EXERCISE> Write out each entry, exactly the way it appears.
----- DATASET RECORDS -----
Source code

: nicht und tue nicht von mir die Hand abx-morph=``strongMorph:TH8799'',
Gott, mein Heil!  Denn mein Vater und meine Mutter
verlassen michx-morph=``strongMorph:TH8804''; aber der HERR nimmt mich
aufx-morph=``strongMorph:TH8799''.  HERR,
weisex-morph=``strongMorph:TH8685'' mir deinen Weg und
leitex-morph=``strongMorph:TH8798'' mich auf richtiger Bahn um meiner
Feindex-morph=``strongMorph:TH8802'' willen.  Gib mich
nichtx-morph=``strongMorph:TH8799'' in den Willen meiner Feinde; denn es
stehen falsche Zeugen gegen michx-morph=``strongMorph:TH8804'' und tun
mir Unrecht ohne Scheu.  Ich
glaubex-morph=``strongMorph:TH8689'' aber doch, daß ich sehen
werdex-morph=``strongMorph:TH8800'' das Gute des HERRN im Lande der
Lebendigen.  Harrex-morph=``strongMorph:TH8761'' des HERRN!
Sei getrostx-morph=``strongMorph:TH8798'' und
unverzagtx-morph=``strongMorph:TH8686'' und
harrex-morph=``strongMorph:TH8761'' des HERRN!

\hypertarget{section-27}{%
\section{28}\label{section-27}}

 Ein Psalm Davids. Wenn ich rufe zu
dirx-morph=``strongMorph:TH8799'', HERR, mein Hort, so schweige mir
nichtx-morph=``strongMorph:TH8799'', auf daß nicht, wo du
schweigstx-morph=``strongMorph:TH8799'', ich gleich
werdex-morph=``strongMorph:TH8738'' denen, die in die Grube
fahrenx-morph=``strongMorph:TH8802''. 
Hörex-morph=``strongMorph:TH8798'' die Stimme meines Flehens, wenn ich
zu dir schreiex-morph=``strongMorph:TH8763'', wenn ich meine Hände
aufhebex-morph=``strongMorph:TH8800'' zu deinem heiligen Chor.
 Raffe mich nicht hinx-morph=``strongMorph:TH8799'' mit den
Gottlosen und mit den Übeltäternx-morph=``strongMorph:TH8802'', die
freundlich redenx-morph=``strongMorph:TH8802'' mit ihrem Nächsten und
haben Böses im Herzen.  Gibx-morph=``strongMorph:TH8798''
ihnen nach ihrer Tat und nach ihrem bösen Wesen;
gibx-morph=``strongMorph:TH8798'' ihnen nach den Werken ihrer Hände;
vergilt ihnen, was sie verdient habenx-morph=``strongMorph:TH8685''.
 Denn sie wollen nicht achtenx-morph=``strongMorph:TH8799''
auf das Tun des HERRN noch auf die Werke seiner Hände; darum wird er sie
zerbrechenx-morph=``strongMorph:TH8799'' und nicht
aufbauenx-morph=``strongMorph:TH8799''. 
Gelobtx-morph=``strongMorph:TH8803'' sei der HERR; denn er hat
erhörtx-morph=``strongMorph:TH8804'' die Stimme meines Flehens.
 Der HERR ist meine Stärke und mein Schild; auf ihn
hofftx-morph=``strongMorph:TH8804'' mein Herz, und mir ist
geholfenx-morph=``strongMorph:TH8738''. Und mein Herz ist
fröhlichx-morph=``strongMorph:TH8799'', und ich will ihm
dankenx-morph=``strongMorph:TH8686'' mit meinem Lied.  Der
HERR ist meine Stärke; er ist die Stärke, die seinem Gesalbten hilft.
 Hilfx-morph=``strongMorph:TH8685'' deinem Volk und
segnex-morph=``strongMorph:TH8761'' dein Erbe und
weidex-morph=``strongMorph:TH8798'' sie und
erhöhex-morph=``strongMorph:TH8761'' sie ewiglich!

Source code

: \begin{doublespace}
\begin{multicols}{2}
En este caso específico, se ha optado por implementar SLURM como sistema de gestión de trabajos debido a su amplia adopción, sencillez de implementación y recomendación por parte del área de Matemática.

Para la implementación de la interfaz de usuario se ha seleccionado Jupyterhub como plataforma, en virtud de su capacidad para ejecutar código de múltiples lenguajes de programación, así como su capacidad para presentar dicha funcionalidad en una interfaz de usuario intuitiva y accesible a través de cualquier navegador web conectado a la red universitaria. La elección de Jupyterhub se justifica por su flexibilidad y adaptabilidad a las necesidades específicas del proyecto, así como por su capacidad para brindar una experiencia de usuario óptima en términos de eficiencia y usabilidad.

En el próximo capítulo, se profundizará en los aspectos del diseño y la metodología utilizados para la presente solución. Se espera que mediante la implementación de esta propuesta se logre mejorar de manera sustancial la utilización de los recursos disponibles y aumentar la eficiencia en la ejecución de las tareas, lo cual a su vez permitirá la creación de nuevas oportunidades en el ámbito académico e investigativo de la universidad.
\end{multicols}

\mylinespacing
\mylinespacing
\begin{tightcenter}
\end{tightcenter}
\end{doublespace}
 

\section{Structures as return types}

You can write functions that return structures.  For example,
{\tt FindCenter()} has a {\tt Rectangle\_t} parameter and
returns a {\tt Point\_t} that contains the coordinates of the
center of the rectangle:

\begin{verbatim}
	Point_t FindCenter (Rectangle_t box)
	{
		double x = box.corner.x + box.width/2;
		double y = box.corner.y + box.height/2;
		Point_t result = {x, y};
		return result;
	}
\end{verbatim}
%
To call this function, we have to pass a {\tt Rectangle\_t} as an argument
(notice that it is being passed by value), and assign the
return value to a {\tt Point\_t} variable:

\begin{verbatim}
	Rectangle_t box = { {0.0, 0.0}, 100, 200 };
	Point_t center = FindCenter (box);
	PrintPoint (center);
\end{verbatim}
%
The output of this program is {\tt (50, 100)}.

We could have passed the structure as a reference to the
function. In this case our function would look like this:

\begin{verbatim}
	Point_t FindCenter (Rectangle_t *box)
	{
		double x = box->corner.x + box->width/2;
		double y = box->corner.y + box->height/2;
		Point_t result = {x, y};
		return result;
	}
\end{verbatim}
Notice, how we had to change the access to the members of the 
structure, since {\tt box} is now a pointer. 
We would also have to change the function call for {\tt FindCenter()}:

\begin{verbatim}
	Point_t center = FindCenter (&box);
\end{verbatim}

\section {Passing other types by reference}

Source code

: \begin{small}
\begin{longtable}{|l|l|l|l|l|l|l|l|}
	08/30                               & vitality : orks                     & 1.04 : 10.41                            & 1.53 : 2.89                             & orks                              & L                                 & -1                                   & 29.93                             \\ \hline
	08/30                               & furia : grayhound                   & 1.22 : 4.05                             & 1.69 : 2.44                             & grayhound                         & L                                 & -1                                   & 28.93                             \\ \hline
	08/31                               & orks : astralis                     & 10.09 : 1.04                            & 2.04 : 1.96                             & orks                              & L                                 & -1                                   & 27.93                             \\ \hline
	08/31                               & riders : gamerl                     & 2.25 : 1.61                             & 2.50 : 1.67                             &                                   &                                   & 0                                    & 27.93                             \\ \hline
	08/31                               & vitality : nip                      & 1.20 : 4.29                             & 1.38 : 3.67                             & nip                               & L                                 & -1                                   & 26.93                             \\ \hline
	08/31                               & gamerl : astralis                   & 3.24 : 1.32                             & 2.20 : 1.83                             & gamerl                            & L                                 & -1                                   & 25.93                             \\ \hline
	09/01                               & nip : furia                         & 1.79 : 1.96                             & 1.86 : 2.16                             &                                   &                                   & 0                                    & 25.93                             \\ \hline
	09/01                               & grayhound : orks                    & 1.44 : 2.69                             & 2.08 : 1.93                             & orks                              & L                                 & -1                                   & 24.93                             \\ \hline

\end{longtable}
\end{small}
-----
REPLY>
Source code

: nicht und tue nicht von mir die Hand abx-morph=``strongMorph:TH8799'',
Gott, mein Heil!  Denn mein Vater und meine Mutter
verlassen michx-morph=``strongMorph:TH8804''; aber der HERR nimmt mich
aufx-morph=``strongMorph:TH8799''.  HERR,
weisex-morph=``strongMorph:TH8685'' mir deinen Weg und
leitex-morph=``strongMorph:TH8798'' mich auf richtiger Bahn um meiner
Feindex-morph=``strongMorph:TH8802'' willen.  Gib mich
nichtx-morph=``strongMorph:TH8799'' in den Willen meiner Feinde; denn es
stehen falsche Zeugen gegen michx-morph=``strongMorph:TH8804'' und tun
mir Unrecht ohne Scheu.  Ich
glaubex-morph=``strongMorph:TH8689'' aber doch, daß ich sehen
werdex-morph=``strongMorph:TH8800'' das Gute des HERRN im Lande der
Lebendigen.  Harrex-morph=``strongMorph:TH8761'' des HERRN!
Sei getrostx-morph=``strongMorph:TH8798'' und
unverzagtx-morph=``strongMorph:TH8686'' und
harrex-morph=``strongMorph:TH8761'' des HERRN!

\hypertarget{section-27}{%
\section{28}\label{section-27}}

 Ein Psalm Davids. Wenn ich rufe zu
dirx-morph=``strongMorph:TH8799'', HERR, mein Hort, so schweige mir
nichtx-morph=``strongMorph:TH8799'', auf daß nicht, wo du
schweigstx-morph=``strongMorph:TH8799'', ich gleich
werdex-morph=``strongMorph:TH8738'' denen, die in die Grube
fahrenx-morph=``strongMorph:TH8802''. 
Hörex-morph=``strongMorph:TH8798'' die Stimme meines Flehens, wenn ich
zu dir schreiex-morph=``strongMorph:TH8763'', wenn ich meine Hände
aufhebex-morph=``strongMorph:TH8800'' zu deinem heiligen Chor.
 Raffe mich nicht hinx-morph=``strongMorph:TH8799'' mit den
Gottlosen und mit den Übeltäternx-morph=``strongMorph:TH8802'', die
freundlich redenx-morph=``strongMorph:TH8802'' mit ihrem Nächsten und
haben Böses im Herzen.  Gibx-morph=``strongMorph:TH8798''
ihnen nach ihrer Tat und nach ihrem bösen Wesen;
gibx-morph=``strongMorph:TH8798'' ihnen nach den Werken ihrer Hände;
vergilt ihnen, was sie verdient habenx-morph=``strongMorph:TH8685''.
 Denn sie wollen nicht achtenx-morph=``strongMorph:TH8799''
auf das Tun des HERRN noch auf die Werke seiner Hände; darum wird er sie
zerbrechenx-morph=``strongMorph:TH8799'' und nicht
aufbauenx-morph=``strongMorph:TH8799''. 
Gelobtx-morph=``strongMorph:TH8803'' sei der HERR; denn er hat
erhörtx-morph=``strongMorph:TH8804'' die Stimme meines Flehens.
 Der HERR ist meine Stärke und mein Schild; auf ihn
hofftx-morph=``strongMorph:TH8804'' mein Herz, und mir ist
geholfenx-morph=``strongMorph:TH8738''. Und mein Herz ist
fröhlichx-morph=``strongMorph:TH8799'', und ich will ihm
dankenx-morph=``strongMorph:TH8686'' mit meinem Lied.  Der
HERR ist meine Stärke; er ist die Stärke, die seinem Gesalbten hilft.
 Hilfx-morph=``strongMorph:TH8685'' deinem Volk und
segnex-morph=``strongMorph:TH8761'' dein Erbe und
weidex-morph=``strongMorph:TH8798'' sie und
erhöhex-morph=``strongMorph:TH8761'' sie ewiglich!

Source code

: \begin{doublespace}
\begin{multicols}{2}
En este caso específico, se ha optado por implementar SLURM como sistema de gestión de trabajos debido a su amplia adopción, sencillez de implementación y recomendación por parte del área de Matemática.

Para la implementación de la interfaz de usuario se ha seleccionado Jupyterhub como plataforma, en virtud de su capacidad para ejecutar código de múltiples lenguajes de programación, así como su capacidad para presentar dicha funcionalidad en una interfaz de usuario intuitiva y accesible a través de cualquier navegador web conectado a la red universitaria. La elección de Jupyterhub se justifica por su flexibilidad y adaptabilidad a las necesidades específicas del proyecto, así como por su capacidad para brindar una experiencia de usuario óptima en términos de eficiencia y usabilidad.

En el próximo capítulo, se profundizará en los aspectos del diseño y la metodología utilizados para la presente solución. Se espera que mediante la implementación de esta propuesta se logre mejorar de manera sustancial la utilización de los recursos disponibles y aumentar la eficiencia en la ejecución de las tareas, lo cual a su vez permitirá la creación de nuevas oportunidades en el ámbito académico e investigativo de la universidad.
\end{multicols}

\mylinespacing
\mylinespacing
\begin{tightcenter}
\end{tightcenter}
\end{doublespace}
 

\section{Structures as return types}

You can write functions that return structures.  For example,
{\tt FindCenter()} has a {\tt Rectangle\_t} parameter and
returns a {\tt Point\_t} that contains the coordinates of the
center of the rectangle:

\begin{verbatim}
	Point_t FindCenter (Rectangle_t box)
	{
		double x = box.corner.x + box.width/2;
		double y = box.corner.y + box.height/2;
		Point_t result = {x, y};
		return result;
	}
\end{verbatim}
%
To call this function, we have to pass a {\tt Rectangle\_t} as an argument
(notice that it is being passed by value), and assign the
return value to a {\tt Point\_t} variable:

\begin{verbatim}
	Rectangle_t box = { {0.0, 0.0}, 100, 200 };
	Point_t center = FindCenter (box);
	PrintPoint (center);
\end{verbatim}
%
The output of this program is {\tt (50, 100)}.

We could have passed the structure as a reference to the
function. In this case our function would look like this:

\begin{verbatim}
	Point_t FindCenter (Rectangle_t *box)
	{
		double x = box->corner.x + box->width/2;
		double y = box->corner.y + box->height/2;
		Point_t result = {x, y};
		return result;
	}
\end{verbatim}
Notice, how we had to change the access to the members of the 
structure, since {\tt box} is now a pointer. 
We would also have to change the function call for {\tt FindCenter()}:

\begin{verbatim}
	Point_t center = FindCenter (&box);
\end{verbatim}

\section {Passing other types by reference}

Source code

: \begin{small}
\begin{longtable}{|l|l|l|l|l|l|l|l|}
	08/30                               & vitality : orks                     & 1.04 : 10.41                            & 1.53 : 2.89                             & orks                              & L                                 & -1                                   & 29.93                             \\ \hline
	08/30                               & furia : grayhound                   & 1.22 : 4.05                             & 1.69 : 2.44                             & grayhound                         & L                                 & -1                                   & 28.93                             \\ \hline
	08/31                               & orks : astralis                     & 10.09 : 1.04                            & 2.04 : 1.96                             & orks                              & L                                 & -1                                   & 27.93                             \\ \hline
	08/31                               & riders : gamerl                     & 2.25 : 1.61                             & 2.50 : 1.67                             &                                   &                                   & 0                                    & 27.93                             \\ \hline
	08/31                               & vitality : nip                      & 1.20 : 4.29                             & 1.38 : 3.67                             & nip                               & L                                 & -1                                   & 26.93                             \\ \hline
	08/31                               & gamerl : astralis                   & 3.24 : 1.32                             & 2.20 : 1.83                             & gamerl                            & L                                 & -1                                   & 25.93                             \\ \hline
	09/01                               & nip : furia                         & 1.79 : 1.96                             & 1.86 : 2.16                             &                                   &                                   & 0                                    & 25.93                             \\ \hline
	09/01                               & grayhound : orks                    & 1.44 : 2.69                             & 2.08 : 1.93                             & orks                              & L                                 & -1                                   & 24.93                             \\ \hline

\end{longtable}
\end{small}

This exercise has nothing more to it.